Prezydent Iranu Ahmadineżad chce wycofać się z polityki w 2013 r.
Prezydent Iranu Mahmud Ahmadineżad zapowiedział w wywiadzie dla niemieckiej gazety "Frankfurter Allgemeine Sonntagszeitung" (FAS), że po zakończeniu drugiej kadencji w 2013 roku wycofa się z polityki. - Osiem lat wystarczy - wyjaśnił.
W rozmowie z ukazującym się w niedzielę "FAS", którą omówiła w sobotę agencja dpa, Ahmadineżad ujawnił, że zamierza po zakończeniu kariery politycznej powrócić do działalności naukowej.
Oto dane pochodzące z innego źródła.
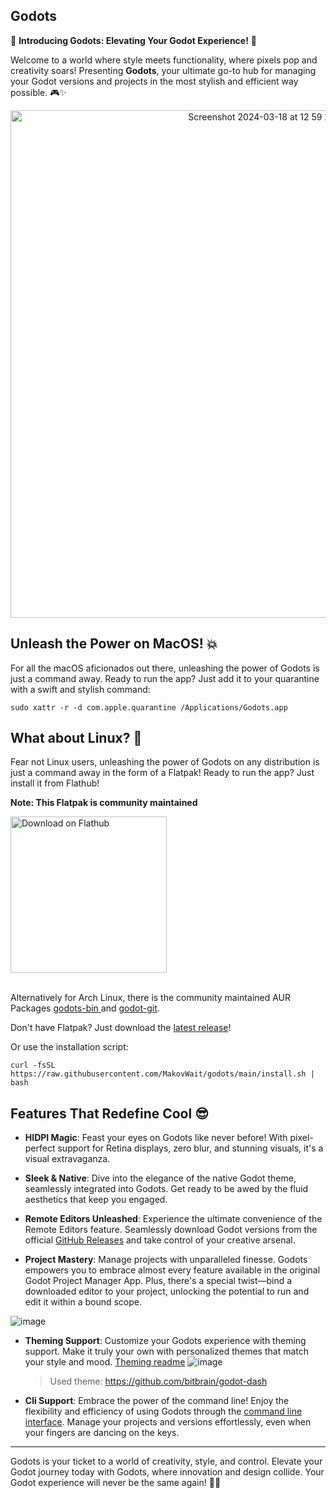 ## Godots

🚀 **Introducing Godots: Elevating Your Godot Experience!** 🚀

Welcome to a world where style meets functionality, where pixels pop and creativity soars! Presenting **Godots**, your ultimate go-to hub for managing your Godot versions and projects in the most stylish and efficient way possible. 🎮✨

<p align="center">
<img width="812" alt="Screenshot 2024-03-18 at 12 59 23 PM" src="https://github.com/MakovWait/godots/assets/39778897/607ce24b-2c39-4ede-8810-f7c528a496d2">
</p>

## Unleash the Power on MacOS! 💥

For all the macOS aficionados out there, unleashing the power of Godots is just a command away. Ready to run the app? Just add it to your quarantine with a swift and stylish command:

```shell
sudo xattr -r -d com.apple.quarantine /Applications/Godots.app
```

## What about Linux? 🐧

Fear not Linux users, unleashing the power of Godots on any distribution is just a command away in the form of a Flatpak! Ready to run the app? Just install it from Flathub!

**Note: This Flatpak is community maintained**

<div align="start">
<a href='https://flathub.org/apps/details/io.github.MakovWait.Godots'><img width="250" alt='Download on Flathub' src='https://raw.githubusercontent.com/flxzt/rnote/main/misc/assets/flathub-badge.svg'/></a>
</div><br>

Alternatively for Arch Linux, there is the community maintained AUR Packages <a href="https://aur.archlinux.org/packages/godots-bin"> godots-bin </a> and <a href="https://aur.archlinux.org/packages/godots-git"> godot-git<a>.

Don't have Flatpak? Just download the [latest release](https://github.com/MakovWait/godots/releases)!

Or use the installation script:

```shell
curl -fsSL https://raw.githubusercontent.com/MakovWait/godots/main/install.sh | bash
```

## Features That Redefine Cool 😎

- **HIDPI Magic**: Feast your eyes on Godots like never before! With pixel-perfect support for Retina displays, zero blur, and stunning visuals, it's a visual extravaganza.

- **Sleek & Native**: Dive into the elegance of the native Godot theme, seamlessly integrated into Godots. Get ready to be awed by the fluid aesthetics that keep you engaged.

- **Remote Editors Unleashed**: Experience the ultimate convenience of the Remote Editors feature. Seamlessly download Godot versions from the official [GitHub Releases](https://github.com/godotengine/godot/releases) and take control of your creative arsenal.

- **Project Mastery**: Manage projects with unparalleled finesse. Godots empowers you to embrace almost every feature available in the original Godot Project Manager App. Plus, there's a special twist—bind a downloaded editor to your project, unlocking the potential to run and edit it within a bound scope.

![image](https://github.com/MakovWait/godots/blob/main/.github/assets/screenshot1.png)

- **Theming Support**: Customize your Godots experience with theming support. Make it truly your own with personalized themes that match your style and mood. [Theming readme](https://github.com/MakovWait/godots/blob/main/.github/assets/THEMING.md)
  ![image](https://github.com/MakovWait/godots/blob/main/.github/assets/screenshot3.png)
  > Used theme: https://github.com/bitbrain/godot-dash
- **Cli Support**: Embrace the power of the command line! Enjoy the flexibility and efficiency of using Godots through the [command line interface](https://github.com/MakovWait/godots/blob/main/.github/assets/FEATURES.md#cli). Manage your projects and versions effortlessly, even when your fingers are dancing on the keys.

---

Godots is your ticket to a world of creativity, style, and control. Elevate your Godot journey today with Godots, where innovation and design collide. Your Godot experience will never be the same again! 🌟🎉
Prezydent Iranu jest inżynierem specjalizującym się w budownictwie wodnym. W 1997 r. uzyskał stopień doktora za pracę z dziedziny transportu. - Możliwe, że będę angażować się w działalność polityczną na uniwersytecie, lecz nie założę żadnej partii ani ugrupowania - zapewnił 55-letni polityk.
Ultrakonserwatywny szef państwa sprawuje najwyższy urząd w Iranie od 2005 roku. Forsowany przez niego program rozbudowy badań atomowych doprowadził do konfliktu z USA i Unią Europejską. Amerykanie i Europejczycy podejrzewają, że Iran pracuje nad budową bomby atomowej.
Irańska konstytucja zakazuje kandydatom ubiegania się na trzecią z kolei kadencję prezydencką. Ahmadineżad wykluczył ponownie ubieganie się o fotel prezydenta po kilkuletniej przerwie, tak jak uczynił to obecny prezydent Rosji Władimir Putin.